2017年11月3日の内田樹さんのテクスト「大学教育は生き延びられるのか?」(第7回)を紹介する。
どおぞ。
今は定年前に辞める教員がどこの大学でも増えています。専任教員として教えなくても、授業だけすればいいという特任教員の給与や著述での収入だけで生活が成り立つという人はそういう方を選んでしまう。だって、あまりにばかばかしいから。グローバル人材育成と称して、今はどこでも英語で授業をやれというプレッシャーがかかっている。どう考えても、日本人の学生相手に日本人の教員が英語で授業やることに意味があるとは思えない。
実際にそういう大学で働いている人に聞きましたけれど、オール・イングリッシュで授業をするとクラスがたちまち階層化されるんだそうです。一番上がネイティヴ、二番目が帰国子女、一番下が日本の中学高校で英語を習った学生。発音のよい順に知的階層が出来て、いくら教員が必死に英語で話しても、ネイティヴが流暢な英語でそれに反対意見を述べると、教室の風向きが一斉にネイティヴに肩入れするのがわかるんだそうです。

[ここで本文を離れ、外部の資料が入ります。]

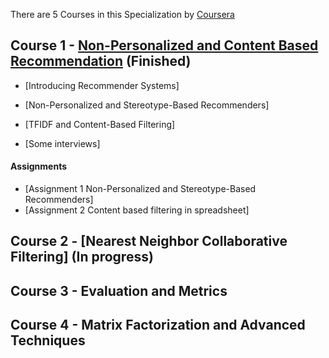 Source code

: There are 5 Courses in this Specialization by [Coursera](https://www.coursera.org/specializations/recommender-systems)
## Course 1 - [Non-Personalized and Content Based Recommendation](https://www.coursera.org/learn/recommender-systems-introduction?specialization=recommender-systems#syllabus) (Finished)

- [Introducing Recommender Systems]

- [Non-Personalized and Stereotype-Based Recommenders]

- [TFIDF and Content-Based Filtering]

- [Some interviews]

#### Assignments
- [Assignment 1 Non-Personalized and Stereotype-Based Recommenders]
- [Assignment 2 Content based filtering in spreadsheet]

## Course 2 - [Nearest Neighbor Collaborative Filtering] (In progress)

## Course 3 - Evaluation and Metrics

## Course 4 - Matrix Factorization and Advanced Techniques
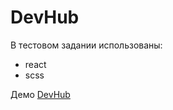 # DevHub

В тестовом задании использованы:
* react
* scss


Демо
<a target="_blank" href="https://maksim-korzhov.github.io/devhub/dist/index.html">DevHub</a> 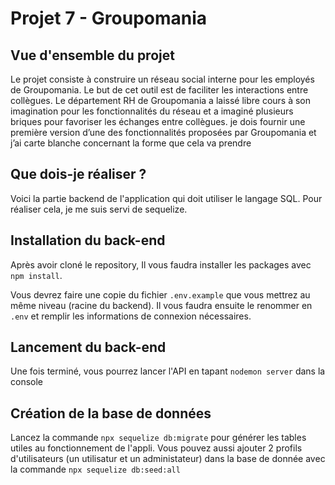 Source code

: # Projet 7 - Groupomania
## Vue d'ensemble du projet
Le projet consiste à construire un réseau social interne pour les employés de Groupomania. Le but de cet outil est de faciliter les interactions entre collègues.
Le département RH de Groupomania a laissé libre cours à son imagination pour les fonctionnalités du réseau et a imaginé plusieurs briques pour favoriser les échanges entre collègues. 
je dois fournir une première version d’une des fonctionnalités proposées par Groupomania et j’ai carte blanche concernant la forme que cela va prendre

## Que dois-je réaliser ?
Voici la partie backend de l'application qui doit utiliser le langage SQL. Pour réaliser cela, je me suis servi de sequelize.

## Installation du back-end
Après avoir cloné le repository, Il vous faudra installer les packages avec `npm install`.

Vous devrez faire une copie du fichier `.env.example` que vous mettrez au même niveau (racine du backend). Il vous faudra ensuite le renommer en `.env` et remplir les informations de connexion nécessaires.

## Lancement du back-end
Une fois terminé, vous pourrez lancer l'API en tapant `nodemon server` dans la console

## Création de la base de données
Lancez la commande `npx sequelize db:migrate` pour générer les tables utiles au fonctionnement de l'appli.
Vous pouvez aussi ajouter 2 profils d'utilisateurs (un utilisatur et un administateur) dans la base de donnée avec la commande `npx sequelize db:seed:all`
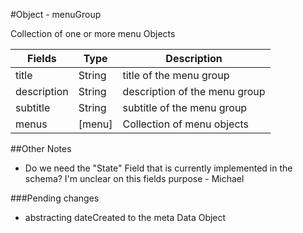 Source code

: 
#Object - menuGroup

Collection of one or more menu Objects

| Fields        | Type          | Description
| ------------- | -------       | ------------|
| title         | String        | title of the menu group |
| description   | String        | description of the menu group |
| subtitle      | String        | subtitle of the menu group |
| menus         | [menu]        | Collection of menu objects |


##Other Notes

- Do we need the "State" Field that is currently implemented in the schema? I'm unclear on this fields purpose - Michael

###Pending changes

- abstracting dateCreated to the meta Data Object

コンテンツの当否よりも英語の発音の方が知的な位階差の形成に関与している。
これも英語で授業をしている学部の先生からうかがった話ですけれど、ゼミの選択のときに、学生たちはいろいろな先生の研究室を訪ねて、しばらくおしゃべりをする。その先生のところに来たある学生はしばらく話したあとさらっと「先生、英語の発音悪いから、僕このゼミはとりません」と言ったそうです。その方、日本を代表する批評家なんですけれど、学生はその名前も知らなかった。
そういうことが今実際に起きているわけです。ではなぜこんなに英語の能力を好むかというと、英語のオーラルが教員の持っている能力の中で最も格付けしやすいからです。一瞬で分かる。それ以外の、その人の学殖の深さや見識の高さは短い時間ではわからない。でも、英語の発音がネイティヴのものか、後天的に学習したものかは1秒でわかる。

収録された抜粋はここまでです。